The formation of stress granules in cells is an interesting topic. As the name might suggest, this behavior emerges in cells undergoing stress, such as lack of nutrients, heat, cold, and so forth. Stress granules are transient structures that form within cells, made up of a wide variety of biomolecules that are packed away in a complex manner. These structures may act as a repository for useful molecules, protecting them from aggressive recycling processes triggered by cellular stress, but their function is much debated and comparatively poorly understood.
Mild cellular stress exerts a beneficial hormetic effect, improving health and longevity by triggering greater activity of cellular maintenance processes such as autophagy. Autophagy acts to recycle damaged and unwanted cellular machinery, breaking down proteins, structures, and molecular waste. Calorie restriction is one of the better studied ways to induce mild stress, stress responses, and consequent extension of life in short-lived species. Researchers have demonstrated that upregulation of autophagy is key to that outcome.
In today's open access paper, the authors report that the formation of stress granules is also essential to extension of life via calorie restriction, at least in nematode worms. It reinforces the concept of stress granules as a necessary part of the overall response to stress, a protective mechanism that prevents vital molecular machinery from being broken down by increased recycling.
Regulation of cellular homeostasis is pivotal for the survival of a cell. Highly conserved mechanisms have evolved which enable cells to cope with various environmental stresses that often disrupt cellular homeostasis. Sequestration of nontranslating mRNAs into stress granules (SGs) is one such mechanism that attenuates protein synthesis during stress. Stress granules are cytosolic assemblies consisting of nontranslating mRNAs, small 40S ribosomes, mRNA-associated translation initiation complexes, and RNA-binding proteins.
It has been suggested that the SGs function as triage sites redirecting mRNAs to either translation, sequestration, or degradation. Therefore, SG assembly represents a key role in protein and RNA homeostasis under adverse conditions and is a tightly regulated process. Not surprisingly, dysregulation of SG dynamic has recently been linked to various diseases, such as cancer, inflammatory, neurodegenerative, and neuromuscular diseases.
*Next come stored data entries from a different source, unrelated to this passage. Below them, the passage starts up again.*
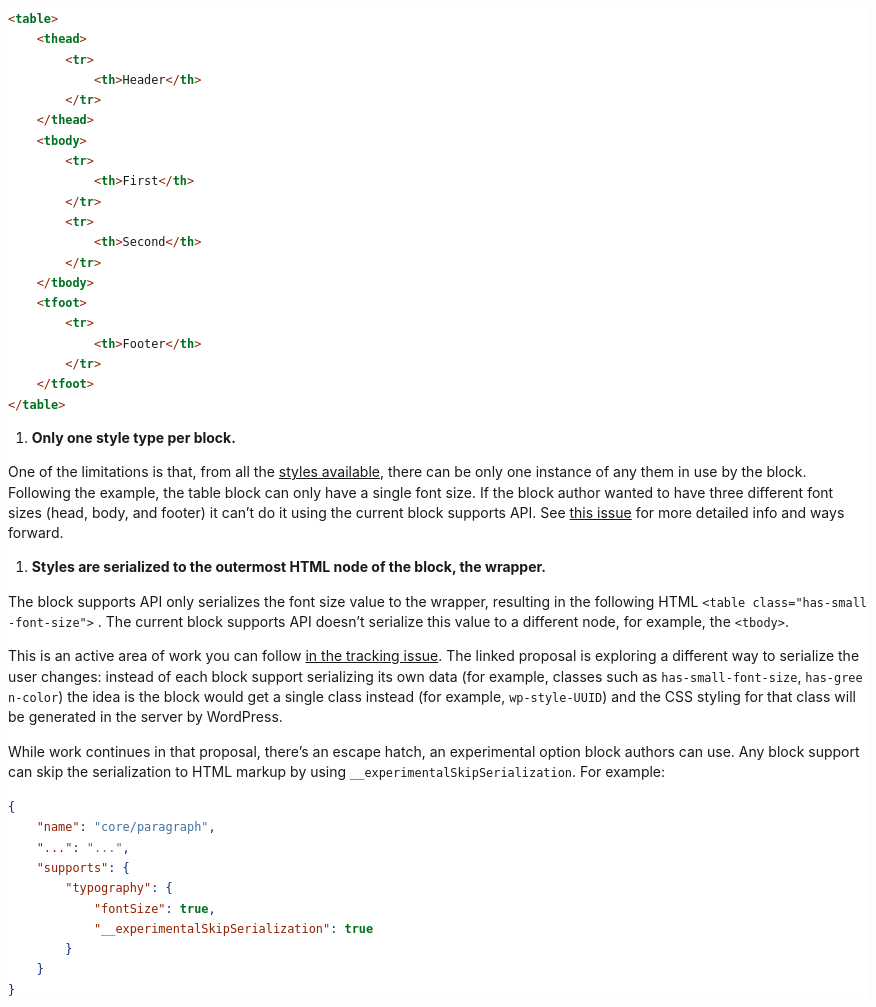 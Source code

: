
 ```html
<table>
    <thead>
        <tr>
            <th>Header</th>
        </tr>
    </thead>
    <tbody>
        <tr>
            <th>First</th>
        </tr>
        <tr>
            <th>Second</th>
        </tr>
    </tbody>
    <tfoot>
        <tr>
            <th>Footer</th>
        </tr>
    </tfoot>
</table>

```

1. **Only one style type per block.**

One of the limitations is that, from all the [styles available](https://developer.wordpress.org/block-editor/reference-guides/block-api/block-supports/), there can be only one instance of any them in use by the block. Following the example, the table block can only have a single font size. If the block author wanted to have three different font sizes (head, body, and footer) it can’t do it using the current block supports API. See [this issue](https://github.com/WordPress/gutenberg/issues/33255) for more detailed info and ways forward.

1. **Styles are serialized to the outermost HTML node of the block, the wrapper.**

The block supports API only serializes the font size value to the wrapper, resulting in the following HTML `<table class="has-small-font-size">` . The current block supports API doesn’t serialize this value to a different node, for example, the `<tbody>`.

This is an active area of work you can follow [in the tracking issue](https://github.com/WordPress/gutenberg/issues/38167). The linked proposal is exploring a different way to serialize the user changes: instead of each block support serializing its own data (for example, classes such as `has-small-font-size`, `has-green-color`) the idea is the block would get a single class instead (for example, `wp-style-UUID`) and the CSS styling for that class will be generated in the server by WordPress.

While work continues in that proposal, there’s an escape hatch, an experimental option block authors can use. Any block support can skip the serialization to HTML markup by using `__experimentalSkipSerialization`. For example:

```json
{
    "name": "core/paragraph",
    "...": "...",
    "supports": {
        "typography": {
            "fontSize": true,
            "__experimentalSkipSerialization": true
        }
    }
}

```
It has been previously demonstrated that SG formation enhances cell survival and stress resistance. However, the physiological role of SGs in organismal aging and longevity regulation remains unclear. In this study, we used markers to monitor the formation of SGs in Caenorhabditis elegans. We found that, in addition to acute heat stress, SG formation could also be triggered by dietary changes, such as starvation and dietary restriction (DR). We found that HSF-1 is required for the SG formation in response to acute heat shock and starvation but not DR, whereas the AMPK-eEF2K signaling is required for starvation and DR-induced SG formation but not heat shock. Moreover, our data suggest that this AMPK-eEF2K pathway-mediated SG formation is required for lifespan extension by DR, but dispensable for the longevity by reduced insulin/IGF-1 signaling.